Il fattore geopolitico
Il problema è che probabilmente neanche i soldi pubblici basterebbero a evitare un ridimensionamento dell’auto teutonica. La sua competitività industriale ha poggiato a lungo su due pilastri. Il primo: la disponibilità di energia a basso prezzo garantita dalle forniture di gas russo che controbilanciava l’elevato costo del lavoro. Il secondo: la globalizzazione che consentiva ai colossi tedeschi di esportare due terzi delle auto prodotte in Germania, compensando la debolezza del mercato domestico. La strategia ha funzionato benissimo per molti anni, ma ora si è scoperto un difetto di fabbrica: non è a prova di geopolitica.

Il gas russo
Le sanzioni al gas russo e la seguente crisi energetica hanno fatto schizzare le bollette dell’energia nelle fabbriche tedesche, rendendo la loro produzione meno competitiva sui mercati internazionali. Al contempo, i colossi tedeschi hanno visto restringersi il loro principale mercato di sbocco, la Cina, che per anni ha compensato le vendite stagnanti nel Vecchio Continente, assorbendo la sovraccapacità produttiva delle fabbriche europee.

La svolta elettrica in Cina
Ora quella valvola di sfogo si sta chiudendo. In Cina è infatti in atto ormai da tempo una svolta verso l’elettrificazione. Bmw, Volkswagen, Mercedes e gli altri costruttori occidentali se ne sono accorti troppo tardi e hanno perso il treno dell’innovazione. Quando, con ritardo, hanno provato a salire a bordo, si sono accorti che le barriere tecnologiche erano diventate molto alte: la Cina domina ormai la filiera delle batterie e le case tedesche hanno incontrato non poche difficoltà nello sviluppare software all’altezza della concorrenza.

Il protezionismo di Pechino
Contemporaneamente, il governo di Pechino ha avviato un piano di generosi sussidi all’elettrico (fra l’altro, rallentando la concessione di targhe per i veicoli a benzina e diesel) che, benché sulla carta neutri, hanno finito nei fatti per favorire i costruttori domestici. Risultato: in due anni la quota di mercato dei costruttori stranieri sul totale delle immatricolazioni cinesi è scesa dal 53 al 33%, a tutto vantaggio di Byd, Saic, Dongfeng e gli altri costruttori cinesi. E con gran danno per le case tedesche che in Cina generano circa un terzo del loro fatturato.

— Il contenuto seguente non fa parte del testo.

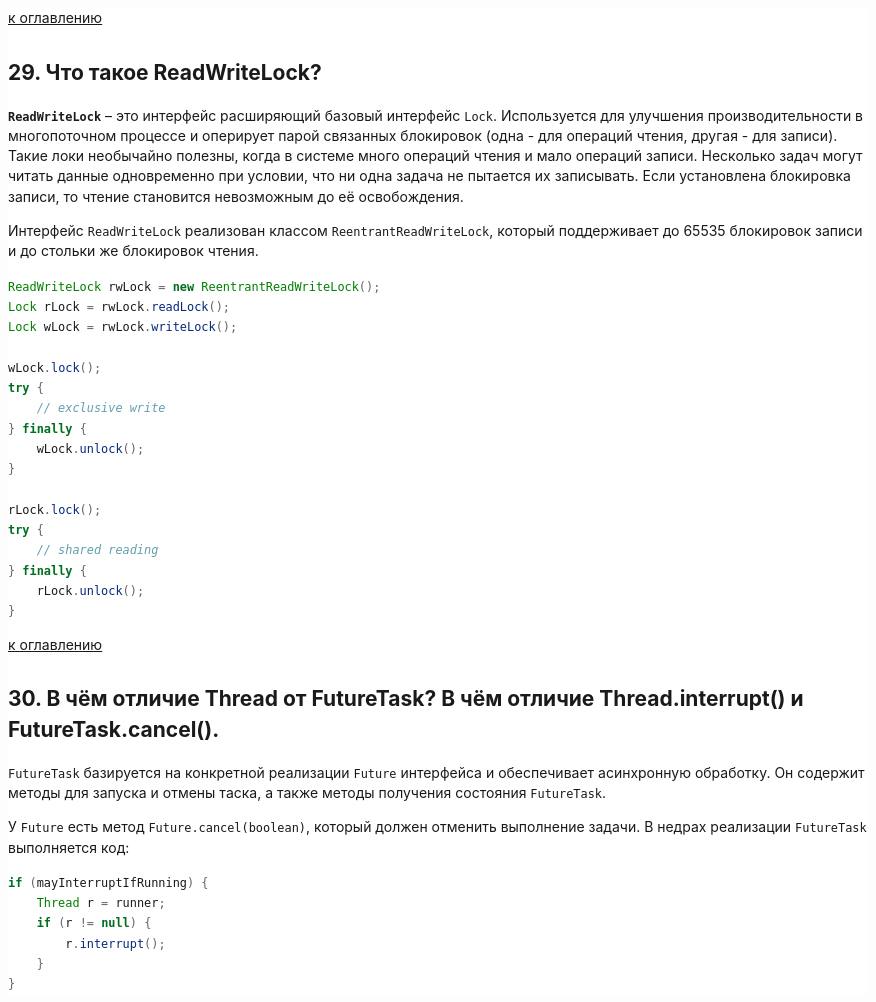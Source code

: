 [к оглавлению](#thread)

## 29. Что такое ReadWriteLock?

**`ReadWriteLock`** – это интерфейс расширяющий базовый интерфейс `Lock`. Используется для улучшения производительности
в многопоточном процессе и оперирует парой связанных блокировок (одна - для операций чтения, другая - для записи).
Такие локи необычайно полезны, когда в системе много операций чтения и мало операций записи. Несколько задач могут 
читать данные одновременно при условии, что ни одна задача не пытается их записывать. Если установлена блокировка 
записи, то чтение становится невозможным до её освобождения.

Интерфейс `ReadWriteLock` реализован классом `ReentrantReadWriteLock`,
который поддерживает до 65535 блокировок записи и до стольки же блокировок чтения.
```java
ReadWriteLock rwLock = new ReentrantReadWriteLock();
Lock rLock = rwLock.readLock();
Lock wLock = rwLock.writeLock();

wLock.lock();
try {
    // exclusive write
} finally {
    wLock.unlock();
}
        
rLock.lock();
try {
    // shared reading
} finally {
    rLock.unlock();
}      
```

[к оглавлению](#thread)

## 30. В чём отличие Thread от FutureTask? В чём отличие Thread.interrupt() и FutureTask.cancel().

`FutureTask` базируется на конкретной реализации `Future` интерфейса и обеспечивает асинхронную обработку. Он содержит 
методы для запуска и отмены таска, а также методы получения состояния `FutureTask`.

У `Future` есть метод `Future.cancel(boolean)`, который должен отменить выполнение задачи.
В недрах реализации `FutureTask` выполняется код:

```java
if (mayInterruptIfRunning) {
    Thread r = runner;
    if (r != null) {
        r.interrupt(); 
    }
}
```
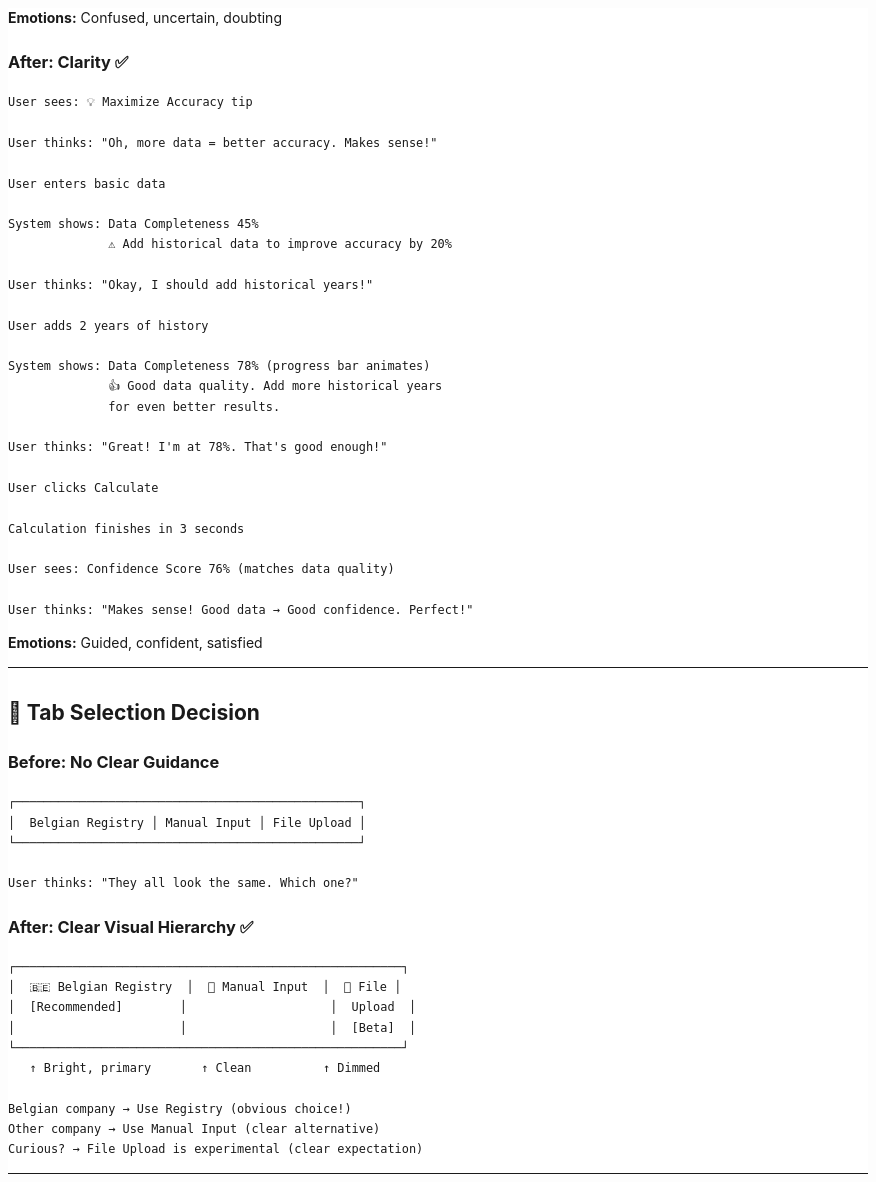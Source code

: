 **Emotions:** Confused, uncertain, doubting

### After: Clarity ✅
```
User sees: 💡 Maximize Accuracy tip

User thinks: "Oh, more data = better accuracy. Makes sense!"

User enters basic data

System shows: Data Completeness 45%
              ⚠️ Add historical data to improve accuracy by 20%

User thinks: "Okay, I should add historical years!"

User adds 2 years of history

System shows: Data Completeness 78% (progress bar animates)
              👍 Good data quality. Add more historical years
              for even better results.

User thinks: "Great! I'm at 78%. That's good enough!"

User clicks Calculate

Calculation finishes in 3 seconds

User sees: Confidence Score 76% (matches data quality)

User thinks: "Makes sense! Good data → Good confidence. Perfect!"
```

**Emotions:** Guided, confident, satisfied

---

## 🎯 Tab Selection Decision

### Before: No Clear Guidance
```
┌────────────────────────────────────────────────┐
│  Belgian Registry │ Manual Input │ File Upload │
└────────────────────────────────────────────────┘

User thinks: "They all look the same. Which one?"
```

### After: Clear Visual Hierarchy ✅
```
┌──────────────────────────────────────────────────────┐
│  🇧🇪 Belgian Registry  │  📝 Manual Input  │  📄 File │
│  [Recommended]        │                    │  Upload  │
│                       │                    │  [Beta]  │
└──────────────────────────────────────────────────────┘
   ↑ Bright, primary       ↑ Clean          ↑ Dimmed

Belgian company → Use Registry (obvious choice!)
Other company → Use Manual Input (clear alternative)
Curious? → File Upload is experimental (clear expectation)
```

---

La sovraccapacità produttiva
La ritirata in Cina ha scoperto i piedi di argilla dei giganti tedeschi. L’anno scorso gli stabilimenti tedeschi hanno prodotto 4,1 milioni di veicoli rispetto a una capacità produttiva complessiva di 6,2 milioni. Questo significa che le fabbriche stanno in media lavorando un terzo in meno di quanto potrebbero. Nel primo semestre del 2024 la produzione è rallentata ulteriormente, con un calo del 6% rispetto al 2023 e del 19% rispetto al 2019.

L’urgenza di cambiare
Il problema è che la crisi non sembra temporanea, ma strutturale: rispetto al periodo pre-pandemia in Europa mancano 2 milioni di immatricolazioni che per Volkswagen significano 500 mila vendite in meno all’anno. «Abbiamo ancora uno, al massimo due anni, per ribaltare la situazione — ha avvertito il direttore finanziario, Arno Antlitz, con inusuale sincerità —. Ma dobbiamo far buon uso di questo tempo».